## What is required
From the records below, find each line with the string "sandroputraa" and copy it.

*** Block opens ***

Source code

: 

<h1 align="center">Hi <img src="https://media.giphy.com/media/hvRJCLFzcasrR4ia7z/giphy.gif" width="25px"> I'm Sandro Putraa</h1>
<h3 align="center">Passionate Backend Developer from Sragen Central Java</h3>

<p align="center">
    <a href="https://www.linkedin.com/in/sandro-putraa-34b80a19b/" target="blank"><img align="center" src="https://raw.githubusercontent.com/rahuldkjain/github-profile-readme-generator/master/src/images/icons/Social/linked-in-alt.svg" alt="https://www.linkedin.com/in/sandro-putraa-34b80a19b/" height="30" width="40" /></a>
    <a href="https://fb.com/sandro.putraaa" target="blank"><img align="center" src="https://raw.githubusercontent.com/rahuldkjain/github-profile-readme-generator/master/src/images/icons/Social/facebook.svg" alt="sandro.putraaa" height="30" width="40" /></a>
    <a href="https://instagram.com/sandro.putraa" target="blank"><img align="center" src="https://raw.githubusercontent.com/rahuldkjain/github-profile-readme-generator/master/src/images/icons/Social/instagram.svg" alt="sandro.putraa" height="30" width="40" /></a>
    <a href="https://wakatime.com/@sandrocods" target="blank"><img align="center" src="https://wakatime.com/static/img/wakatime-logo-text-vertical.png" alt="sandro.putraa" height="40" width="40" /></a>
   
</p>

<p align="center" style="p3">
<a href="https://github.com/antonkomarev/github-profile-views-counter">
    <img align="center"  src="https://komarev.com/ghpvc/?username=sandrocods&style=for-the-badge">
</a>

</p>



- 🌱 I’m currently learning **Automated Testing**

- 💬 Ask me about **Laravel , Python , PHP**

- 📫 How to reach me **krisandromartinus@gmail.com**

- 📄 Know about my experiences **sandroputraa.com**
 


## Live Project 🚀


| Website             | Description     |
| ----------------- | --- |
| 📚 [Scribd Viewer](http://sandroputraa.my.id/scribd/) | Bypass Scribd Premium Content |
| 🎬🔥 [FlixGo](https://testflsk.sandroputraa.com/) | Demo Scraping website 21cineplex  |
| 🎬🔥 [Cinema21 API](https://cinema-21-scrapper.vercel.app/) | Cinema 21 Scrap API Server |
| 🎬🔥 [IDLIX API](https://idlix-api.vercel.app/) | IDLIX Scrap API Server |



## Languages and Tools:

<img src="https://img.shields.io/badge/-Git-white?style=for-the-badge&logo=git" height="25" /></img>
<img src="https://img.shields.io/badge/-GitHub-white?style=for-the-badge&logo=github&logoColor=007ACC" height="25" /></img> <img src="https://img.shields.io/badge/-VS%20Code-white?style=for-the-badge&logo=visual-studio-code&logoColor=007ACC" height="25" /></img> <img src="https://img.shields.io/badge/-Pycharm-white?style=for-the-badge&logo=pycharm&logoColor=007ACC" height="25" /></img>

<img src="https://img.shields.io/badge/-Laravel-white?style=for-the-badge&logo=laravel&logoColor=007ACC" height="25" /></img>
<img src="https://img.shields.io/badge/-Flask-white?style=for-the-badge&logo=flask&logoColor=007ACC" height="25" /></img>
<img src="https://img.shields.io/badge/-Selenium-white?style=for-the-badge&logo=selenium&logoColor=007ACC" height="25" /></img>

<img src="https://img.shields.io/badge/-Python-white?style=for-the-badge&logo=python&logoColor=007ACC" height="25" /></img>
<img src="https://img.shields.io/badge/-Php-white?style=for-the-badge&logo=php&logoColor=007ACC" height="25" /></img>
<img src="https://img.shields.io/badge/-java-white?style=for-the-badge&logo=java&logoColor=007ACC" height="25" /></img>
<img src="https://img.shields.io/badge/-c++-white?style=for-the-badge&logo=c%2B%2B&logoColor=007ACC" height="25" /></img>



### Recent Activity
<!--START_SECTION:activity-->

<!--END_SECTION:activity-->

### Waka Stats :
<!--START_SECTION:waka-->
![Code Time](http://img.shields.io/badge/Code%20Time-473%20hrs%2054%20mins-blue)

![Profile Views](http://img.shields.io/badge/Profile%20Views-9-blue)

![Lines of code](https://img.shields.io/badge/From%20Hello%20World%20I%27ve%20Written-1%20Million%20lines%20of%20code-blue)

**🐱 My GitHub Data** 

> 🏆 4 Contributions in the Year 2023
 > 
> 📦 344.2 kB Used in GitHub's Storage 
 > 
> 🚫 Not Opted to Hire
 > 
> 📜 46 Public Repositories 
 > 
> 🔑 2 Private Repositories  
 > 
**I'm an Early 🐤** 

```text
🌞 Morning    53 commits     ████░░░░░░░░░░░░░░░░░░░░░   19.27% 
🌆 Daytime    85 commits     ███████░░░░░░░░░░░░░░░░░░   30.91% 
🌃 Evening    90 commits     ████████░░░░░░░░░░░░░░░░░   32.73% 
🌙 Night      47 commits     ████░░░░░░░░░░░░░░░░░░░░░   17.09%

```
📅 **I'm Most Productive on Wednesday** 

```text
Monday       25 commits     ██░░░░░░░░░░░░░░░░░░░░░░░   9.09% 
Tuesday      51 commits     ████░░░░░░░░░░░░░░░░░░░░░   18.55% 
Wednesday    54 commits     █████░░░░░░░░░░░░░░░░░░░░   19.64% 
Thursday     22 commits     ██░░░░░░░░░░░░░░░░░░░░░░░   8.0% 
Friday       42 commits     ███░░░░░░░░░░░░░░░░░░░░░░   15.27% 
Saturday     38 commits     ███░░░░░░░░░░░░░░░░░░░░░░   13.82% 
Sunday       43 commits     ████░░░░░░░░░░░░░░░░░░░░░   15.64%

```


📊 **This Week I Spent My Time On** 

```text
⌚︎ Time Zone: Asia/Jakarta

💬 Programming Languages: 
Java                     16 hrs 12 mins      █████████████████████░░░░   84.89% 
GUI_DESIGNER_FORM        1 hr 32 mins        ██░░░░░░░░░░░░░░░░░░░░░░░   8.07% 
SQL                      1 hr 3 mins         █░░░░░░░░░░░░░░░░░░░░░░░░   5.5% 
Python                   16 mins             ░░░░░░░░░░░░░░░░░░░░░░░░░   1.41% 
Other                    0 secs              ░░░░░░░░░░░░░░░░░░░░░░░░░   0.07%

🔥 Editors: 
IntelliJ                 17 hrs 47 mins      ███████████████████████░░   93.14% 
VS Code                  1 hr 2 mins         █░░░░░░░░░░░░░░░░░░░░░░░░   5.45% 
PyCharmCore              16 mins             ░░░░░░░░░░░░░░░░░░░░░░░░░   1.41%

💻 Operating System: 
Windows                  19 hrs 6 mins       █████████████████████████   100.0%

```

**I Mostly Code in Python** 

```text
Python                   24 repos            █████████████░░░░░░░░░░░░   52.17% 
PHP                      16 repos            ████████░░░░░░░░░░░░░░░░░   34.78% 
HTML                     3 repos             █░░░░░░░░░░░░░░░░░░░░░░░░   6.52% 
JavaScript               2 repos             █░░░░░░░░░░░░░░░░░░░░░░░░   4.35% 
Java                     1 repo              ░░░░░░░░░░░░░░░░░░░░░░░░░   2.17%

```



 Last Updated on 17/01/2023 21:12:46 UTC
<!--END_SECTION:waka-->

*** Block closes ***

## Solution to the exercise
- 📄 Know about my experiences **sandroputraa.com**
| 📚 [Scribd Viewer](http://sandroputraa.my.id/scribd/) | Bypass Scribd Premium Content |
| 🎬🔥 [FlixGo](https://testflsk.sandroputraa.com/) | Demo Scraping website 21cineplex  |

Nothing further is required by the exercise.